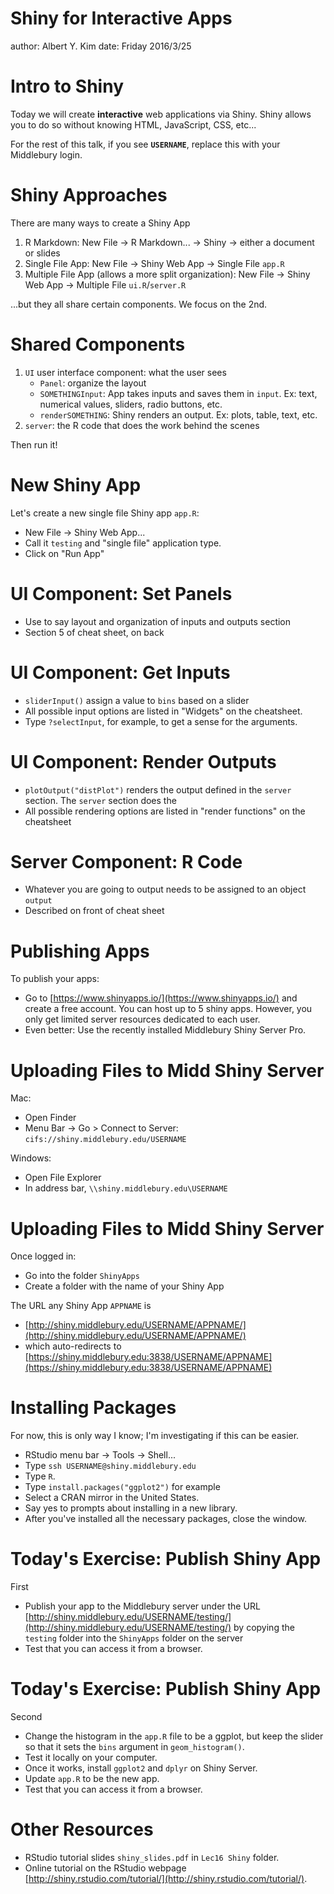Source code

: Shiny for Interactive Apps
========================================================
author: Albert Y. Kim
date: Friday 2016/3/25







Intro to Shiny
========================================================

Today we will create **interactive** web applications via Shiny.  Shiny allows
you to do so without knowing HTML, JavaScript, CSS, etc...

For the rest of this talk, if you see **`USERNAME`**, replace this with your
Middlebury login.





Shiny Approaches
========================================================

There are many ways to create a Shiny App

1. R Markdown: New File -> R Markdown... -> Shiny -> either a document or slides
1. Single File App: New File -> Shiny Web App -> Single File `app.R`
1. Multiple File App (allows a more split organization): New File -> Shiny Web
App -> Multiple File `ui.R`/`server.R`

...but they all share certain components. We focus on the 2nd.





Shared Components
========================================================

1. `UI` user interface component: what the user sees
    + `Panel`: organize the layout
    + `SOMETHINGInput`:  App takes inputs and saves them in `input`. Ex: text, numerical values, sliders, radio buttons, etc.
    + `renderSOMETHING`: Shiny renders an output. Ex: plots, table, text, etc.
2. `server`: the R code that does the work behind the scenes

Then run it!





New Shiny App
========================================================

Let's create a new single file Shiny app `app.R`:

* New File -> Shiny Web App...
* Call it `testing` and "single file" application type.
* Click on "Run App"





UI Component: Set Panels
========================================================

* Use to say layout and organization of inputs and outputs section
* Section 5 of cheat sheet, on back






UI Component: Get Inputs
========================================================

* `sliderInput()` assign a value to `bins` based on a slider
* All possible input options are listed in "Widgets" on the cheatsheet.
* Type `?selectInput`, for example, to get a sense for the arguments.





UI Component: Render Outputs
========================================================

* `plotOutput("distPlot")` renders the output defined in the `server` section. The `server` section does the 
* All possible rendering options are listed in "render functions" on the cheatsheet





Server Component: R Code
========================================================

* Whatever you are going to output needs to be assigned to an object `output`
* Described on front of cheat sheet




Publishing Apps
========================================================

To publish your apps: 

* Go to [https://www.shinyapps.io/](https://www.shinyapps.io/) and create a free
account. You can host up to 5 shiny apps. However, you only get limited server
resources dedicated to each user.
* Even better: Use the recently installed Middlebury Shiny Server Pro.





Uploading Files to Midd Shiny Server
========================================================

Mac:
* Open Finder
* Menu Bar -> Go > Connect to Server: `cifs://shiny.middlebury.edu/USERNAME`

Windows:

* Open File Explorer
* In address bar, `\\shiny.middlebury.edu\USERNAME`





Uploading Files to Midd Shiny Server
========================================================

Once logged in:

* Go into the folder `ShinyApps`
* Create a folder with the name of your Shiny App


The URL any Shiny App `APPNAME` is
* [http://shiny.middlebury.edu/USERNAME/APPNAME/](http://shiny.middlebury.edu/USERNAME/APPNAME/)
* which auto-redirects to [https://shiny.middlebury.edu:3838/USERNAME/APPNAME](https://shiny.middlebury.edu:3838/USERNAME/APPNAME)




Installing Packages
========================================================

For now, this is only way I know; I'm investigating if this can be easier.

* RStudio menu bar -> Tools -> Shell...
* Type `ssh USERNAME@shiny.middlebury.edu`
* Type `R`.
* Type `install.packages("ggplot2")` for example
* Select a CRAN mirror in the United States.
* Say yes to prompts about installing in a new library.
* After you've installed all the necessary packages, close the window.





Today's Exercise: Publish Shiny App
========================================================

First 

* Publish your app to the Middlebury server under the URL [http://shiny.middlebury.edu/USERNAME/testing/](http://shiny.middlebury.edu/USERNAME/testing/) by copying the `testing` folder into the `ShinyApps` folder on the server
* Test that you can access it from a browser.





Today's Exercise: Publish Shiny App
========================================================

Second

* Change the histogram in the `app.R` file to be a ggplot, but keep the slider
so that it sets the `bins` argument in `geom_histogram()`.
* Test it locally on your computer.
* Once it works, install `ggplot2` and `dplyr` on Shiny Server.
* Update `app.R` to be the new app.
* Test that you can access it from a browser.





Other Resources 
========================================================

* RStudio tutorial slides `shiny_slides.pdf` in `Lec16 Shiny` folder.
* Online tutorial on the RStudio webpage
[http://shiny.rstudio.com/tutorial/](http://shiny.rstudio.com/tutorial/).

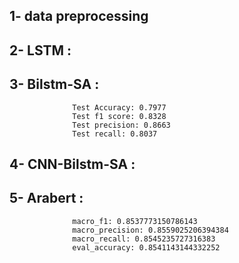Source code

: ## 1- data preprocessing
## 2- LSTM :
## 3- Bilstm-SA : 
                  Test Accuracy: 0.7977
                  Test f1 score: 0.8328
                  Test precision: 0.8663
                  Test recall: 0.8037
## 4- CNN-Bilstm-SA :
## 5- Arabert :   
                  macro_f1: 0.8537773150786143
                  macro_precision: 0.8559025206394384
                  macro_recall: 0.8545235727316383
                  eval_accuracy: 0.8541143144332252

--------------------------------

### YOUR INSTRUCTIONS
The answer must consist of the entries above, reproduced word for word, without any pictures.

### FINISHED EXERCISE
Source code

: Shiny for Interactive Apps
========================================================
author: Albert Y. Kim
date: Friday 2016/3/25







Intro to Shiny
========================================================

Today we will create **interactive** web applications via Shiny.  Shiny allows
you to do so without knowing HTML, JavaScript, CSS, etc...

For the rest of this talk, if you see **`USERNAME`**, replace this with your
Middlebury login.





Shiny Approaches
========================================================

There are many ways to create a Shiny App

1. R Markdown: New File -> R Markdown... -> Shiny -> either a document or slides
1. Single File App: New File -> Shiny Web App -> Single File `app.R`
1. Multiple File App (allows a more split organization): New File -> Shiny Web
App -> Multiple File `ui.R`/`server.R`

...but they all share certain components. We focus on the 2nd.





Shared Components
========================================================

1. `UI` user interface component: what the user sees
    + `Panel`: organize the layout
    + `SOMETHINGInput`:  App takes inputs and saves them in `input`. Ex: text, numerical values, sliders, radio buttons, etc.
    + `renderSOMETHING`: Shiny renders an output. Ex: plots, table, text, etc.
2. `server`: the R code that does the work behind the scenes

Then run it!





New Shiny App
========================================================

Let's create a new single file Shiny app `app.R`:

* New File -> Shiny Web App...
* Call it `testing` and "single file" application type.
* Click on "Run App"





UI Component: Set Panels
========================================================

* Use to say layout and organization of inputs and outputs section
* Section 5 of cheat sheet, on back






UI Component: Get Inputs
========================================================

* `sliderInput()` assign a value to `bins` based on a slider
* All possible input options are listed in "Widgets" on the cheatsheet.
* Type `?selectInput`, for example, to get a sense for the arguments.





UI Component: Render Outputs
========================================================

* `plotOutput("distPlot")` renders the output defined in the `server` section. The `server` section does the 
* All possible rendering options are listed in "render functions" on the cheatsheet





Server Component: R Code
========================================================

* Whatever you are going to output needs to be assigned to an object `output`
* Described on front of cheat sheet




Publishing Apps
========================================================

To publish your apps: 

* Go to [https://www.shinyapps.io/](https://www.shinyapps.io/) and create a free
account. You can host up to 5 shiny apps. However, you only get limited server
resources dedicated to each user.
* Even better: Use the recently installed Middlebury Shiny Server Pro.





Uploading Files to Midd Shiny Server
========================================================

Mac:
* Open Finder
* Menu Bar -> Go > Connect to Server: `cifs://shiny.middlebury.edu/USERNAME`

Windows:

* Open File Explorer
* In address bar, `\\shiny.middlebury.edu\USERNAME`





Uploading Files to Midd Shiny Server
========================================================

Once logged in:

* Go into the folder `ShinyApps`
* Create a folder with the name of your Shiny App


The URL any Shiny App `APPNAME` is
* [http://shiny.middlebury.edu/USERNAME/APPNAME/](http://shiny.middlebury.edu/USERNAME/APPNAME/)
* which auto-redirects to [https://shiny.middlebury.edu:3838/USERNAME/APPNAME](https://shiny.middlebury.edu:3838/USERNAME/APPNAME)




Installing Packages
========================================================

For now, this is only way I know; I'm investigating if this can be easier.

* RStudio menu bar -> Tools -> Shell...
* Type `ssh USERNAME@shiny.middlebury.edu`
* Type `R`.
* Type `install.packages("ggplot2")` for example
* Select a CRAN mirror in the United States.
* Say yes to prompts about installing in a new library.
* After you've installed all the necessary packages, close the window.





Today's Exercise: Publish Shiny App
========================================================

First 

* Publish your app to the Middlebury server under the URL [http://shiny.middlebury.edu/USERNAME/testing/](http://shiny.middlebury.edu/USERNAME/testing/) by copying the `testing` folder into the `ShinyApps` folder on the server
* Test that you can access it from a browser.





Today's Exercise: Publish Shiny App
========================================================

Second

* Change the histogram in the `app.R` file to be a ggplot, but keep the slider
so that it sets the `bins` argument in `geom_histogram()`.
* Test it locally on your computer.
* Once it works, install `ggplot2` and `dplyr` on Shiny Server.
* Update `app.R` to be the new app.
* Test that you can access it from a browser.





Other Resources 
========================================================

* RStudio tutorial slides `shiny_slides.pdf` in `Lec16 Shiny` folder.
* Online tutorial on the RStudio webpage
[http://shiny.rstudio.com/tutorial/](http://shiny.rstudio.com/tutorial/).

Source code

: ## 1- data preprocessing
## 2- LSTM :
## 3- Bilstm-SA : 
                  Test Accuracy: 0.7977
                  Test f1 score: 0.8328
                  Test precision: 0.8663
                  Test recall: 0.8037
## 4- CNN-Bilstm-SA :
## 5- Arabert :   
                  macro_f1: 0.8537773150786143
                  macro_precision: 0.8559025206394384
                  macro_recall: 0.8545235727316383
                  eval_accuracy: 0.8541143144332252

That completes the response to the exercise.